05 TOP GUN: MAVERICK
Pete „Maverick“ Mitchell ist im Cockpit eine absolute Legende, eine große Karriere war ihm dennoch nie vergönnt. Mehr als 30 Jahre später hat er noch immer den Rank eines Captains inne. Sein Hang zu halsbrecherischen Manövern und seine Abneigung gegenüber Befehlen ist daran nicht ganz unschuldig, wie er gern bei Testflügen demonstriert. Dass er auf Anweisung seines alten Freundes und Rivalen Iceman noch einmal als Ausbilder arbeiten und eine Gruppe junger Piloten auf eine gefährliche Mission vorbereiten soll, passt ihm daher so gar nicht. Vor allem weil Lt. Bradley „Rooster“ Bradshaw Teil dieser Gruppe ist, mit dem ihn die Vergangenheit verbindet…

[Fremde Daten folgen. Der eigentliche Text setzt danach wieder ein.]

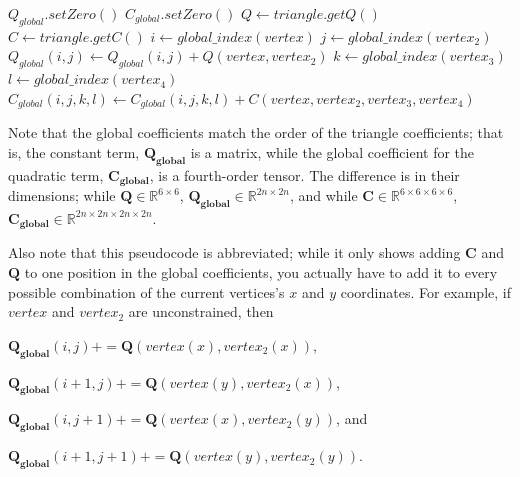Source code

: \documentclass[twocolumn,10pt]{asme2ej}
\begin{document}
\begin{algorithmic}[1]
        \State $Q_{global}.setZero()$
        \State $C_{global}.setZero()$
         \State $Q \gets triangle.getQ()$
         \State $C \gets triangle.getC()$
                  \State $i \gets global\_index(vertex)$
                          \State $j \gets global\_index(vertex_2)$
                          \State $Q_{global}(i,j) \gets Q_{global}(i,j) + Q(vertex, vertex_2)$
                                \State $k \gets global\_index(vertex_3)$
                                    \State $l \gets global\_index(vertex_4)$
                                    \State $C_{global}(i,j,k,l)  \gets C_{global}(i,j,k,l)+C(vertex, vertex_2, vertex_3, vertex_4)$
                                  \EndFor
                            \EndFor
                      \EndIf
                    \EndFor
              \EndIf
            \EndFor
        \EndFor
    \EndFunction
\end{algorithmic}

Note that the global coefficients match the order of the triangle coefficients; that is, the constant term, $\bm{Q_{global}}$ is a matrix, while the global coefficient for the quadratic term, $\bm{C_{global}}$, is a fourth-order tensor. The difference is in their dimensions; while $\bm{Q} \in \mathbb{R}^{6 \times 6}$, $\bm{Q_{global}} \in \mathbb{R}^{2n \times 2n}$, and while  $\bm{C} \in \mathbb{R}^{6 \times 6 \times 6 \times 6}$, $\bm{C_{global}} \in \mathbb{R}^{2n \times 2n \times 2n \times 2n}$.

Also note that this pseudocode is abbreviated; while it only shows adding $\bm{C}$ and $\bm{Q}$ to one position in the global coefficients, you actually have to add it to every possible combination of the current vertices's $x$ and $y$ coordinates. For example, if $vertex$ and $vertex_2$ are unconstrained, then

\begin{center}
$\bm{Q_{global}}(i,j) += \bm{Q}(vertex(x), vertex_2(x))$,

$\bm{Q_{global}}(i + 1,j) += \bm{Q}(vertex(y), vertex_2(x))$,

$\bm{Q_{global}}(i ,j + 1) += \bm{Q}(vertex(x), vertex_2(y))$, and

$\bm{Q_{global}}(i + 1,j + 1) += \bm{Q}(vertex(y), vertex_2(y))$.
\end{center}
\end{document}
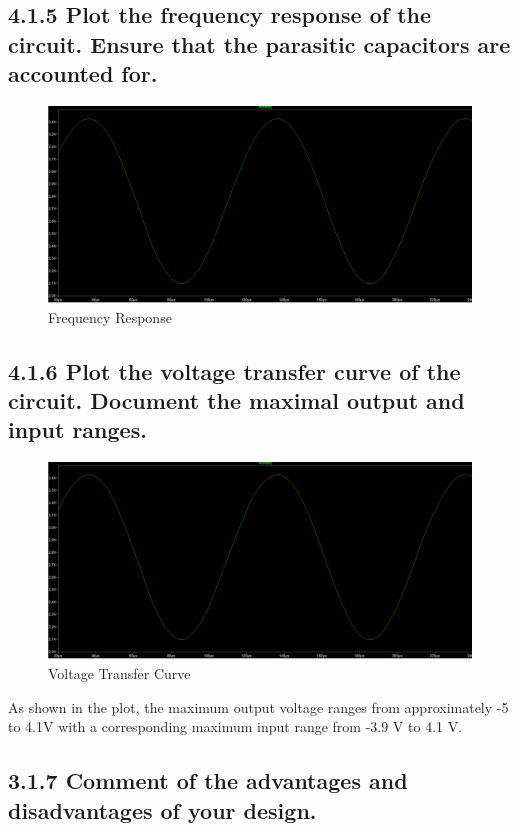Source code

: \documentclass[12pt]{article}
\begin{document}
\subsection*{4.1.5 Plot the frequency response of the circuit. Ensure that the parasitic capacitors are accounted for.}

\begin{figure}[H]
    \centering
    \includegraphics[width=1.0\textwidth]{414.png}
    \caption{Frequency Response}
\end{figure}

\subsection*{4.1.6 Plot the voltage transfer curve of the circuit. Document the maximal output and input ranges.}

\begin{figure}[H]
    \centering
    \includegraphics[width=1.0\textwidth]{414.png}
    \caption{Voltage Transfer Curve}
\end{figure}

As shown in the plot, the maximum output voltage 
ranges from approximately -5 to 4.1V with a corresponding
maximum input range from -3.9 V to 4.1 V.

\subsection*{3.1.7 Comment of the advantages and disadvantages of your design.}
\end{document}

Oft verschoben, kam Top Gun: Maverick tatsächlich dieses Jahr ins Kino und hat diese vor dem Ruin bewahrt. Der Film selbst ist auch deutlich besser, als man erwarten durfte. Inhaltlich darf man zwar kein Wunderwerk erwarten, dafür sind die Figuren erneut zu eindimensional. Aber es macht Spaß, bei den halsbrecherischen Flugmanövern zuzuschauen. Hinzu kommt das gut aufgelegte Ensemble, das sich bei den dramatischen wie den überraschend komischen Szenen keine Blöße gibt. Hat die Nominierung verdient.
04 TÀR
Die weltberühmte Dirigentin Lydia Tár arbeitet an einer Aufführung von Mahlers 5. Symphonie und hat ein Buch veröffentlicht, wofür sie Werbung macht. Nach außen befindet sie sich auf dem Höhepunkt ihrer Karriere, privat jedoch kriselt ihre Ehe mit der Violinistin Sharon, mit der sie ein Kind großzieht. Es kommt zur Eskalation, als Lydia Tár von der neuen Cellistin Olga fasziniert ist und zudem von dem Selbstmord einer jungen Musikerin erfährt, zu der sie ein enges Verhältnis hatte…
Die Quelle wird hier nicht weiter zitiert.